Task instructions:
After locating the line that contains "simultaneously. While data" in the data below, set down exactly that line and each one after it through the line that contains "managing final disposition", and nothing more.

-- Excerpted records follows --

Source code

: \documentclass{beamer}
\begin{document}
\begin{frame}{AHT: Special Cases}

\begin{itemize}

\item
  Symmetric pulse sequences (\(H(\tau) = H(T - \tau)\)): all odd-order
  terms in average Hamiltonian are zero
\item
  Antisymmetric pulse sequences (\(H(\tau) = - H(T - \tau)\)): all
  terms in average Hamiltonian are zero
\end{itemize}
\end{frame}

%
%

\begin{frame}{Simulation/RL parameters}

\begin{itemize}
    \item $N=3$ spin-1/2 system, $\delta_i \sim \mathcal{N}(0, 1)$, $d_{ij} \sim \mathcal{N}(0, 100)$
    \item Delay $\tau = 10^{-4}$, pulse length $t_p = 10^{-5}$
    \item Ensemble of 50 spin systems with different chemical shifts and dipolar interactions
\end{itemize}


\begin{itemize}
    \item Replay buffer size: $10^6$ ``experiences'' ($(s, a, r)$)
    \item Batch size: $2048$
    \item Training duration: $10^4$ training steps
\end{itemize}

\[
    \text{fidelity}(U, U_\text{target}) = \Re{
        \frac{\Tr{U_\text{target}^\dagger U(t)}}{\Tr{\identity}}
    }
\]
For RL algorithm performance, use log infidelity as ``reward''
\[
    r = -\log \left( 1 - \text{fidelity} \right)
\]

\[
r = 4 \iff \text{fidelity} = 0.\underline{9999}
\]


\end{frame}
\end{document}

-- Excerpted records concluded --
-- Excerpted records follows --

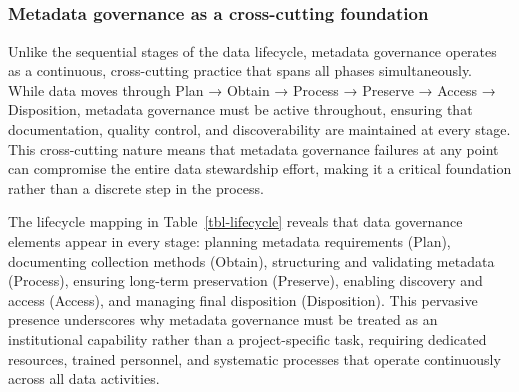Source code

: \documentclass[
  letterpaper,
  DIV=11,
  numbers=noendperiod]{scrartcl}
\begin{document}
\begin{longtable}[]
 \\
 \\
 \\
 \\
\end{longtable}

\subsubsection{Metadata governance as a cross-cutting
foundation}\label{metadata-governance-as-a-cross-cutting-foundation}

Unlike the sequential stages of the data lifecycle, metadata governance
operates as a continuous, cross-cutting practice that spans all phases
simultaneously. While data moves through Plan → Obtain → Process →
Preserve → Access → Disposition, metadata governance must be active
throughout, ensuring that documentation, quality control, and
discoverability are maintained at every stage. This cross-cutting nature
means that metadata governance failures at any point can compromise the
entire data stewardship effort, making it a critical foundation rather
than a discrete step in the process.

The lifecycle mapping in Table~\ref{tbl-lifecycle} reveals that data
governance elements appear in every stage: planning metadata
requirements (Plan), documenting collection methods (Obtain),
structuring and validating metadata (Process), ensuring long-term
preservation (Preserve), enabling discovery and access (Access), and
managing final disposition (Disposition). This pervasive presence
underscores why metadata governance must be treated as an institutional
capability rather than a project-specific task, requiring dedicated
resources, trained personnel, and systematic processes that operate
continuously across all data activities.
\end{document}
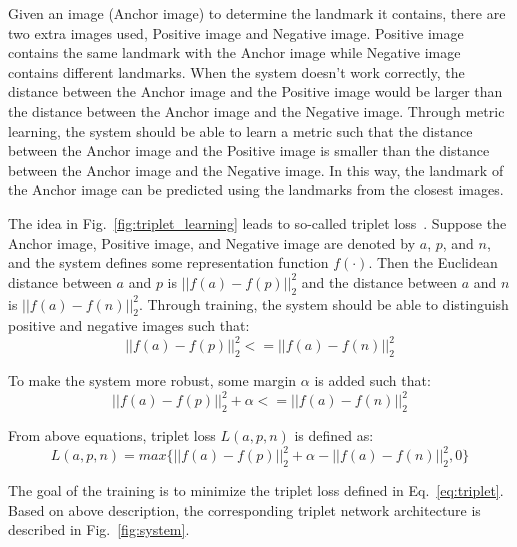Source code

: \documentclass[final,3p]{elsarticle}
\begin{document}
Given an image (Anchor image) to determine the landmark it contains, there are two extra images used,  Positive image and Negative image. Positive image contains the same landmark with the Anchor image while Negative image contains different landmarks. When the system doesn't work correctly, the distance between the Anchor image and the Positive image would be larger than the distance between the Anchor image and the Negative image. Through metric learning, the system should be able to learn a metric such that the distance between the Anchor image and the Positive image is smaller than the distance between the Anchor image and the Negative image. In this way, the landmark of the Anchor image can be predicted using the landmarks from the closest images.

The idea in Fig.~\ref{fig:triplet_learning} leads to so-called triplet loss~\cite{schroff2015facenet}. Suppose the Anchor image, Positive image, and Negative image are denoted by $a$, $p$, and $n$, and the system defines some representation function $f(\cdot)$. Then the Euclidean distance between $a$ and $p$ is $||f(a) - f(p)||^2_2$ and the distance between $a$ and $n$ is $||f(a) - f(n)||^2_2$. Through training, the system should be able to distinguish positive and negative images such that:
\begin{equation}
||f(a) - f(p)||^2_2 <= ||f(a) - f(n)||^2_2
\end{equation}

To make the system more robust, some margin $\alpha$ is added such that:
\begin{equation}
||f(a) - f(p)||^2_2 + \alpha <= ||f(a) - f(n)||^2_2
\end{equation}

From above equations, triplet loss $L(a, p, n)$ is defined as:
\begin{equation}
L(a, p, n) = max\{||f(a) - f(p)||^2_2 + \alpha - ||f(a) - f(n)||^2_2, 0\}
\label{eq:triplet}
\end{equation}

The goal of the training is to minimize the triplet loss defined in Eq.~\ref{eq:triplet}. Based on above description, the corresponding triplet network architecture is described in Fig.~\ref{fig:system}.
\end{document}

-- Excerpted records concluded --

Response to this exercise:
simultaneously. While data moves through Plan → Obtain → Process →
Preserve → Access → Disposition, metadata governance must be active
throughout, ensuring that documentation, quality control, and
discoverability are maintained at every stage. This cross-cutting nature
means that metadata governance failures at any point can compromise the
entire data stewardship effort, making it a critical foundation rather
than a discrete step in the process.

The lifecycle mapping in Table~\ref{tbl-lifecycle} reveals that data
governance elements appear in every stage: planning metadata
requirements (Plan), documenting collection methods (Obtain),
structuring and validating metadata (Process), ensuring long-term
preservation (Preserve), enabling discovery and access (Access), and
managing final disposition (Disposition). This pervasive presence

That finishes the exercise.